WHAT YOU HAVE TO DO »
All lines from the opening of the data to the line containing "As atividades devem" must be returned unchanged, and only those lines.

EXERCISE DATA »
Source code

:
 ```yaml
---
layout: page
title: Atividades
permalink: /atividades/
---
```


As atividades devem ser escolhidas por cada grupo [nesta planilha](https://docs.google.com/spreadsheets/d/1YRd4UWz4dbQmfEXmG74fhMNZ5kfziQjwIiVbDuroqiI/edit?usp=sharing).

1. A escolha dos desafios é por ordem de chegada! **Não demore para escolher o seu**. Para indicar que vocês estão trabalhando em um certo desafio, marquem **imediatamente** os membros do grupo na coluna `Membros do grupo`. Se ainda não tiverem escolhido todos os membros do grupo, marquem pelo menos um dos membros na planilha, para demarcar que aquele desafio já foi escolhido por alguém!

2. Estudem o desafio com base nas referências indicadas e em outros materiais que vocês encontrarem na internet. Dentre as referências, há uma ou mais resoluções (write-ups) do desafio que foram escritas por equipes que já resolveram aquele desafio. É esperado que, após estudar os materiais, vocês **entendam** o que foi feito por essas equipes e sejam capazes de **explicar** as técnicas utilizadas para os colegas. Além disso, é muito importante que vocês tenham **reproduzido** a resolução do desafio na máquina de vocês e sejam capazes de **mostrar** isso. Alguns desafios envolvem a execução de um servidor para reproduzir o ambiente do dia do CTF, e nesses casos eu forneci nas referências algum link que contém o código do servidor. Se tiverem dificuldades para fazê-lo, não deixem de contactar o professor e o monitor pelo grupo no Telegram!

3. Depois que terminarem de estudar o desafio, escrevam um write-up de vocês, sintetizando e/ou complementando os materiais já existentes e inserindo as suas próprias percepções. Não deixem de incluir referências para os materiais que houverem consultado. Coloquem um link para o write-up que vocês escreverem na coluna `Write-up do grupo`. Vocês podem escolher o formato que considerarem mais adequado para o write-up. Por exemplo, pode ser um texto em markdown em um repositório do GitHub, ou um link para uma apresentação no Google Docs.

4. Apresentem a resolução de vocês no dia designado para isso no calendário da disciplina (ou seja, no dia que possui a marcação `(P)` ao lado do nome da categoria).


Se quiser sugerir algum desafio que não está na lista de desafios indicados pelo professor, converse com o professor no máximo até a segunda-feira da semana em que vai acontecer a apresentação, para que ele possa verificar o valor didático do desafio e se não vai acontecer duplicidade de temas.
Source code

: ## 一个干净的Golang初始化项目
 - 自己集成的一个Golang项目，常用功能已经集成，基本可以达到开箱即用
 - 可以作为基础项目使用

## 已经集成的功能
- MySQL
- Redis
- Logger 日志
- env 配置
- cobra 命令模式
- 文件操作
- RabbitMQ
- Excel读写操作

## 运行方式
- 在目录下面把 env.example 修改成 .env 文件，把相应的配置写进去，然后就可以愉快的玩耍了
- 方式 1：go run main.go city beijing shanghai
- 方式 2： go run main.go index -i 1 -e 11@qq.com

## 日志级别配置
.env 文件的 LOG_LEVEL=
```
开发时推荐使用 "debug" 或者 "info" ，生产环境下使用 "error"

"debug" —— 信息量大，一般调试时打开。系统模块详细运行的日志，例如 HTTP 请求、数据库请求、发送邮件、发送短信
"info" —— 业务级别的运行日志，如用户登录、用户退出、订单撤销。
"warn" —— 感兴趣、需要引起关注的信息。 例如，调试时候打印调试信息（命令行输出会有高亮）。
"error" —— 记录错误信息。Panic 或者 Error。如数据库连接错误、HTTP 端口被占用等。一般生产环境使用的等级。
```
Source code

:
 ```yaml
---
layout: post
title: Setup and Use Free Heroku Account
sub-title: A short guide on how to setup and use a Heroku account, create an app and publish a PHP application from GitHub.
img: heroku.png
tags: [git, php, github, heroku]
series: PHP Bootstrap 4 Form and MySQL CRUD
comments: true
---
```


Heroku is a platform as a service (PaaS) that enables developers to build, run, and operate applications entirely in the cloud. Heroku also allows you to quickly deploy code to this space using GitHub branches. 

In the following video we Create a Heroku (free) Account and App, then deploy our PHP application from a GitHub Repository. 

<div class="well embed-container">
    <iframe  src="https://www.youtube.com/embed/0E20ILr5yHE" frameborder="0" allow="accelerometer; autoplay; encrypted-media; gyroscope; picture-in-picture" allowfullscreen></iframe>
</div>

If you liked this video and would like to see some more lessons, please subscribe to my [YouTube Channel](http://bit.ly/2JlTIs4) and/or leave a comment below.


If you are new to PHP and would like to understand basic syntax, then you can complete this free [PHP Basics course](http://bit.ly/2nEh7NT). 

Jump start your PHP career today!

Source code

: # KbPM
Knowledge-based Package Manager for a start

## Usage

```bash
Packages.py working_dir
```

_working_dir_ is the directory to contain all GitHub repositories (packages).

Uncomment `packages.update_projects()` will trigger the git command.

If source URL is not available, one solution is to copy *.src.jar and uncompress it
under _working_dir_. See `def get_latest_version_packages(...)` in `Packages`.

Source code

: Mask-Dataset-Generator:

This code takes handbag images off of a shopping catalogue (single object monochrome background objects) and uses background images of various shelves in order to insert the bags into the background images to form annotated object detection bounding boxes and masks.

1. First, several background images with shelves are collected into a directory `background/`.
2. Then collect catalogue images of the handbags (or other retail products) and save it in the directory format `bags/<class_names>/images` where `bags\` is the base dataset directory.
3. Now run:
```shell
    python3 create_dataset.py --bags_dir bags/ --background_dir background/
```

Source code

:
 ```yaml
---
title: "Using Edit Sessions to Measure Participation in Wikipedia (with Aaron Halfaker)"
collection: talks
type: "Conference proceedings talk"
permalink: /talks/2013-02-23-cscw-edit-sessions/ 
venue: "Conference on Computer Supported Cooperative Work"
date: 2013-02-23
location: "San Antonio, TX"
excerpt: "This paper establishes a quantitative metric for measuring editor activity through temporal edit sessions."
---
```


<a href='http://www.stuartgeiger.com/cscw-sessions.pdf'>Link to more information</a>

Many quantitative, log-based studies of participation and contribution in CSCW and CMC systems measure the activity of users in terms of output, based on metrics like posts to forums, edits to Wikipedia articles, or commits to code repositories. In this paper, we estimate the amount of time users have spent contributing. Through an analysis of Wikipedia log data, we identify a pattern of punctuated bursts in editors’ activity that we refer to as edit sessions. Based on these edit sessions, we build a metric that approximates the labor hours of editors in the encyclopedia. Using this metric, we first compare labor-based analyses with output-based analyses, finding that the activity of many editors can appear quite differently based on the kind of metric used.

ANSWER »
Source code

:
 ```yaml
---
layout: page
title: Atividades
permalink: /atividades/
---
```


As atividades devem ser escolhidas por cada grupo [nesta planilha](https://docs.google.com/spreadsheets/d/1YRd4UWz4dbQmfEXmG74fhMNZ5kfziQjwIiVbDuroqiI/edit?usp=sharing).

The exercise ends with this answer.